What does this have to do with Richardson, you might be thinking.Trees are a valuable tool in the fight against climate change. It's the ultimate in carbon-capture technology — but all natural, and without the licensing fees.
On July 11th, volunteers in India took this old-school climate-fighting tool to a whole new level by planting a record number of trees in a single day, beating Pakistan’s previous record of planting 847,275 trees in 2013.
It took 800,000 volunteers to plant just under 50 million tree saplings along India's roads, rail lines, and on public lands. This is all a part of India's commitment to reforest 12 percent of its land — a commitment made at the Paris climate talks last year.
Source: Grist.
It makes me pine for (pun intended) Richardson's late, lamented "Tree the Town" program.
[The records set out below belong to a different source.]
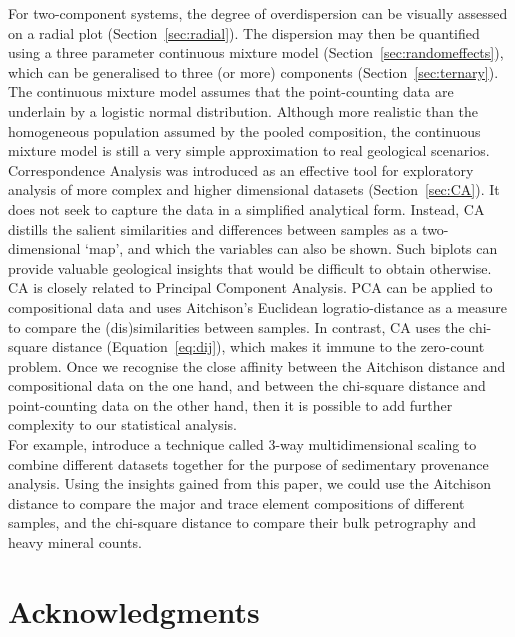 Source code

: \documentclass{article}
\begin{document}
For two-component systems, the degree of overdispersion can be
visually assessed on a radial plot (Section~\ref{sec:radial}). The
dispersion may then be quantified using a three parameter continuous
mixture model (Section~\ref{sec:randomeffects}), which can be
generalised to three (or more) components
(Section~\ref{sec:ternary}). The continuous mixture model assumes that
the point-counting data are underlain by a logistic normal
distribution.  Although more realistic than the homogeneous population
assumed by the pooled composition, the continuous mixture model is
still a very simple approximation to real geological scenarios.\\

Correspondence Analysis was introduced as an effective tool for
exploratory analysis of more complex and higher dimensional datasets
(Section~\ref{sec:CA}).  It does not seek to capture the data in a
simplified analytical form.  Instead, CA distills the salient
similarities and differences between samples as a two-dimensional
`map', and which the variables can also be shown. Such biplots can
provide valuable geological insights that would be difficult to obtain
otherwise.\\

CA is closely related to Principal Component Analysis. PCA can be
applied to compositional data and uses Aitchison's Euclidean
logratio-distance as a measure to compare the (dis)similarities
between samples.  In contrast, CA uses the chi-square distance
(Equation~\ref{eq:dij}), which makes it immune to the zero-count
problem. Once we recognise the close affinity between the Aitchison
distance and compositional data on the one hand, and between the
chi-square distance and point-counting data on the other hand, then it
is possible to add further complexity to our statistical analysis.\\

For example, \citet{vermeesch2015} introduce a technique called 3-way
multidimensional scaling to combine different datasets together for
the purpose of sedimentary provenance analysis. Using the insights
gained from this paper, we could use the Aitchison distance to compare
the major and trace element compositions of different samples, and the
chi-square distance to compare their bulk petrography and heavy
mineral counts.

\section*{Acknowledgments}
\end{document}
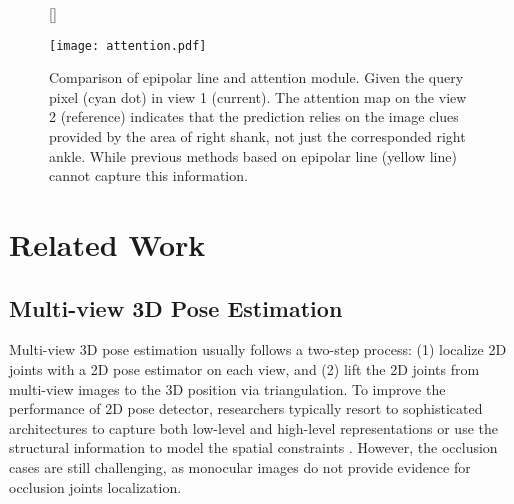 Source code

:\documentclass{bmvc2k}
\begin{document}
\begin{figure}[!t]
[\FBwidth]
{\caption{ \footnotesize{Comparison of epipolar line and attention module. Given the query pixel (cyan dot) in view 1 (current). The attention map on the view 2 (reference) indicates that the prediction relies on the image clues provided by the area of right shank, not just the corresponded right ankle. While previous methods based on epipolar line (yellow line) cannot capture this information.   }}\label{fig:test}}
{\texttt{[image: attention.pdf]}}
\label{fig:att_map}
\end{figure}



\section{Related Work}
\vspace{-0.7em}
\subsection{Multi-view 3D Pose Estimation}
\vspace{-0.6em}
Multi-view 3D pose estimation usually follows a two-step process: (1) localize 2D joints with a 2D pose estimator on each view, and (2) lift the 2D joints from multi-view images to the 3D position via triangulation. 
To improve the performance of 2D pose detector, researchers typically resort to sophisticated architectures to capture both low-level and high-level representations  \cite{wei2016convolutional, chen2018cascaded, newell2016stacked, xiao2018simple, sun2019deep} or use the structural information to model the spatial constraints \cite{tompson2014joint, kong2019adaptive, kong2020rotation, kong2020sia, chen2020nonparametric}. However, the occlusion cases are still challenging, as monocular images do not provide evidence for occlusion joints localization. 
\end{document}
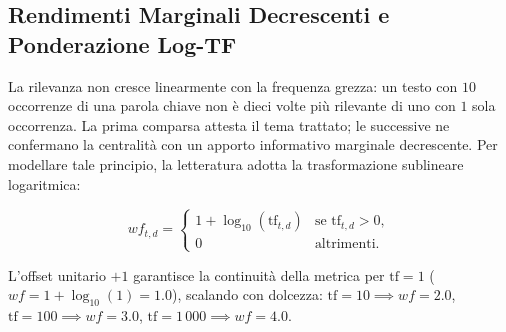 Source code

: \begin{table}[H]
\centering
\small
{}
\caption{Matrice di conteggio dei termini (\textit{Count Matrix}) su una selezione di opere di Shakespeare~\cite{manning2008}.}
\label{tab:shakespeare-counts}
\end{table}

\FloatBarrier
\subsection{Rendimenti Marginali Decrescenti e Ponderazione Log-TF}
\label{subsec:log-tf-diminishing-returns}

La rilevanza non cresce linearmente con la frequenza grezza: un testo con $10$ occorrenze di una parola chiave non \`e dieci volte pi\`u rilevante di uno con $1$ sola occorrenza. La prima comparsa attesta il tema trattato; le successive ne confermano la centralit\`a con un apporto informativo marginale decrescente.  
Per modellare tale principio, la letteratura adotta la trasformazione sublineare logaritmica:

\begin{definition}
\begin{equation}
wf_{t, d} = \begin{cases} 1 + \log_{10}(\text{tf}_{t, d}) & \text{se } \text{tf}_{t, d} > 0, \\ 0 & \text{altrimenti.} \end{cases}
\label{eq:log-tf}
\end{equation}
\end{definition}
L'offset unitario $+1$ garantisce la continuit\`a della metrica per $\text{tf}=1$ ($wf = 1 + \log_{10}(1) = 1.0$), scalando con dolcezza: $\text{tf}=10 \implies wf=2.0$, $\text{tf}=100 \implies wf=3.0$, $\text{tf}=1\,000 \implies wf=4.0$.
You remember, that's the 2010 program championed by former city council member Amir Omar to plant 50,000 trees in Richardson before 2020.
India is much, much bigger than Richardson, granted, but if India can plant 50 million trees in one day, Richardson's goal of 50,000 trees in ten years doesn't seem all that ambitious in comparison, does it?
Yet "Tree the Town" was suspended in 2011 because of a drought. The drought was broken in 2015, but the "Tree the Town" program never came back. It was forgotten, maybe deliberately. It makes me wonder whether the drought was really the reason why it was killed in the first place, or whether the drought was only a convenient excuse.
Perhaps it was too closely associated with one former city council member who dared challenge the status quo in Richardson.
Or perhaps it was too closely associated with something mentioned in the first sentence of that news story above: "Trees are a valuable tool in the fight against climate change." The national Republican Party met in Cleveland last week and adopted a platform that explicitly rejects the joint actions called for in the Paris climate agreement. Is it unreasonable to suspect that city government in Richardson, Texas, might also harbor sympathy for that point of view?
Until the real reason why "Tree the Town" was killed is revealed, something about noses, spite, and faces irresistibly comes to mind. In any case, my congratulations go to the tree-huggers (er, planters) in India.